Location
- 8051 West Salt Creek Court Boise, Idaho 83709 United States 43°34′15″N 116°16′58″W﻿ / ﻿43.5708°N 116.2827°W

Information
- Type: Alternative
- Established: 2008
- School district: Boise
- Principal: Savannah Thompson
- Faculty: 42.34 (FTE)
- Grades: 9–12
- Enrollment: 386 (2023-2024)
- Student to teacher ratio: 9.12
- Colors: Maroon and Black
- Mascot: Cougar
- Newspaper: The Cougar Chronicles
- Website: Frank Church H.S.

= Frank Church High School =

Frank Church High School is an alternative public secondary school in Boise, Idaho, operated by the Boise School District. Opened in 2008, it was formed from the merger of Mountain Cove High School and Fort Boise Mid High School. It serves grades 9–12, with the majority of the enrollment in the upper grades.

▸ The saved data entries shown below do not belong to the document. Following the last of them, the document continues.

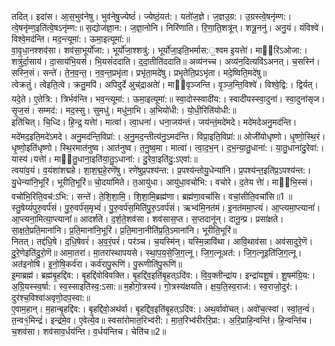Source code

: 

  
तदित्। इदा॑स। आ॒स॒भुव॑नेषु। भुव॑नेषु॒ज्येष्ठं॑। ज्येष्ठं॒यत॑:। यतो॑ज॒ज्ञे। ज॒ज्ञउ॒ग्र:। उ॒ग्रस्त्वे॒षनृ॑म्ण:। त्वे॒षनृ॑म्ण॒इति॑त्वे॒षऽनृ॑म्ण:॥ स॒द्योज॑ज्ञा॒न:। ज॒ज्ञा॒नोनि। निरि॑णाति। रि॒णा॒ति॒शत्रू॑न्। शत्रू॒ननु॑। अनु॒यं। यंविश्वे॑। विश्वे॒मद॑न्ति। मद॒न्त्यूमा॑:। ऊमा॒इत्यूमा॑:॥  
वा॒वृ॒धा॒नश्शव॑सा। शव॑सा॒भूर्यो॑जा:। भूर्यो॑जा॒श्शत्रु॑:। भूर्यो॑जा॒इति॒भर्मास:॒श्वम इ॒यत्तेा॑। माूरि॑ऽओजा:। शत्रु॑र्दा॒साय॑। दा॒साय॑भि॒यसं॑। भि॒यसं॑ददाति। द॒दा॒तीति॑ददाति॥ अव्य॑नच्च। अव्य॑न॒दित्यवि॑ऽअनत्। च॒सस्नि॑। सस्नि॒सं। सन्ते॑। ते॒न॒व॒न्त॒। न॒व॒न्त॒प्रभृ॑ता। प्रभृ॑ता॒मदे॑षु। प्रभृ॒तेति॒प्रऽभृ॑ता। मदे॒ष्विति॒मदे॑षु॥  
त्वेक्रतुं॑। त्वेइति॒त्वे। क्रतु॒मपि॑। अपिदुर्दे अुच्॑द्राअतेा॑। मा॑वृञ्जन्ति। वृ॒ञ्ज॒न्ति॒विश्वे॑। विश्वे॒द्वि:। द्विर्यत्। यदे॒ते। ए॒तेत्रि:। त्रिर्भव॑न्ति। भव॒न्त्यूमा॑:। ऊमा॒इत्यूमा॑:॥ स्वा॒दोस्स्वादी॑य:। स्वादी॑यस्स्वा॒दुना॑। स्वा॒दुना॑सृज। सृ॒ज॒सं। सम्मद॑:। मद॒स्सु। सुमधु॑। मधु॑ना॒भि। अ॒भियो॑धी:। यो॒धी॒रिति॑योधी:॥  
इति॑चित्। चि॒ध्दि। हि॒न्द्र॒ यत्तेा॑। मात्वा॑। त्वा॒धना॑। धना॒जय॑न्तं। जय॑न्तं॒मदे॑मदे। मदे॑मदेअनु॒मद॑न्ति। मदे॑मद॒इति॒मदे॑ऽमदे। अनु॒मद॑न्ति॒विप्रा॑:। अ॒नु॒मद॒न्तीत्य॑नु॒ऽमद॑न्ति। विप्रा॒इति॒विप्रा॑:॥ ओजी॑योधृष्णो। धृ॒ष्णो॒स्थि॒रं। धृ॒ष्णो॒इति॑धृष्णो। स्थि॒रमात॑नुष्व। आत॑नुष्व। त॒नु॒ष्व॒मा। मात्वा॑। त्वा॒द॒भ॒न्। द॒भ॒न्या॒तु॒धाना॑:। या॒तु॒धाना॑दु॒रेवा॑:। यास्य॑।यत्तेा॑। मा॒तु॒धाना॒इति॑या॒तु॒ऽधाना॑:। दु॒रेवा॒इति॑दु॒:ऽएवा॑:॥  
त्वया॑व॒यं। व॒यंशा॑शद्महे। शा॒श॒द्म॒हे॒रणॆ॑षु। रणे॑षुप्र॒पश्य॑न्त:। प्र॒पश्य॑न्तोयु॒धेन्या॑नि। प्र॒पश्य॑न्त॒इति॑प्र॒ऽपश्य॑न्त:। यु॒धेन्या॑नि॒भूरि॑। भूरीति॒भूरि॑॥ चो॒दया॑मिते। त॒आयु॑धा। आयु॑धा॒वचो॑भि:। वचोरे। द॒तेय त्तेा॑। मा॑भि॒स्सं। वचो॑भि॒रिति॒वच॑:ऽभि:। सन्ते॑। ते॒शि॒शा॒मि॒। शि॒शा॒मि॒ब्रह्म॑णा। ब्रह्म॑णा॒वचां॑सि। वचां॒सीति॒वचां॑सि॥1 ॥  
स्तु॒षेय्यं॑पुरु॒वर्प॑सं। पु॒रु॒वर्प॑स॒मृभ्वं॑। पु॒रु॒वर्प॑स॒मिति॑पु॒रु॒ऽवर्प॑सं। ऋभ्व॑मि॒नत॑मं। इ॒नत॑ममा॒प्त्यं। आ॒प्त्यमा॒प्त्यानां॑। आ॒प्त्यना॒मित्या॒प्त्यानां॑॥ आदर्श॑ते। द॒र्श॒ते॒शव॑सा। शव॑सास॒प्त। स॒प्तदानू॑न्। दानू॒न्प्र। प्रसा॑क्षते। सा॒क्ष॒ते॒प्रति॒माना॑नि। प्र॒ति॒माना॑नि॒भूरि॑। प्र॒ति॒माना॒नीति॑प्र॒ति॒ऽमाना॑नि। भूरीति॒भूरि॑॥  
नितत्। तद्द॑धि॒षे। द॒धि॒षेवरं॑। अ॒व॒रं॒परं॑। पर॑ञ्च। च॒यस्मि॑न्। यस्मि॒न्नावि॑था। आवि॒थाव॑सा। अव॑सादुरे॒णॆ। दु॒रे॒णेइति॑दु॒रो॒णॆ॥ आमा॒तरा॑। मा॒तरा॑स्थापयसे। स्था॒प॒य॒से॒जि॒ग॒त्नू। जि॒ग॒त्नूअत॑:। जि॒ग॒त्नूइति॑जि॒ग॒त्नू। अत॑इनोषि। इ॒नो॒षि॒कर्व॑रा। कर्व॑रापु॒रूणि॑। पु॒रूणीति॑पु॒रूणि॑॥  
इ॒माब्रह्म॑। ब्रह्म॑बृ॒हद्दि॑व:। बृ॒हद्दि॑वोविवक्ति। बृ॒हद्दि॑व॒इति॑बृ॒हत्ऽदि॑व:। वि॒व॒क्तीन्द्रा॑य। इन्द्रा॑यशू॒षं। शू॒षम॑ग्रि॒य:। अ॒ग्रि॒यस्स्व॒र्षा:। स्व॒स्साइति॑स्व॒:ऽसा:॥ म॒होगो॒त्रस्य॑। गो॒त्रस्य॑क्षयति। क्ष॒य॒ति॒स्व॒राज॑:। स्व॒राजो॒दुर॑:। दुर॑श्च॒विश्वा॑अवृणो॒दप॒स्वा:॥  
ए॒वाम॒हान्। म॒हान्बृ॒हद्दि॑व:। बृ॒हद्दि॑वो॒अथ॑र्वा। बृ॒हद्दि॑व॒इति॑बृ॒हत्ऽदि॑व:। अथ॒र्वावो॑चत्। अवो॑च॒त्स्वां। स्वां॒त॒न्वं॑। त॒न्व१॒॑मिन्द्रं॑। इन्द्र॑मे॒व। ए॒वेत्ये॒व॥ स्वसा॑रोमात॒रिभ्व॑री:। मा॒त॒रिभ्व॑रीररि॒प्रा:। अ॒रि॒प्राहि॒न्वन्ति॑। हि॒न्वन्ति॑च। च॒शव॑सा। शव॑साव॒र्धय॑न्ति। व॒र्धय॑न्तिच। चेति॑च॥2॥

FCHS is named after Frank Church, a prominent U.S. Senator from 1957 to 1981, and an alumnus of Boise High School, class of 1942. The school is located in southwest Boise, immediately east of the new West Junior High School, also opened in 2008. FCHS also hosts the Boise Evening School program and B.A.S.E (Boise Alternative to Suspension and Expulsion) formerly known as the Victory Academy.

==Principals==
- In 2008–2009, the principal was Robert Thompson.
- In 2010–2011 the principal was former vice principal Cedric Minter.
- In 2019–2020, the principal was Nathan Dennis.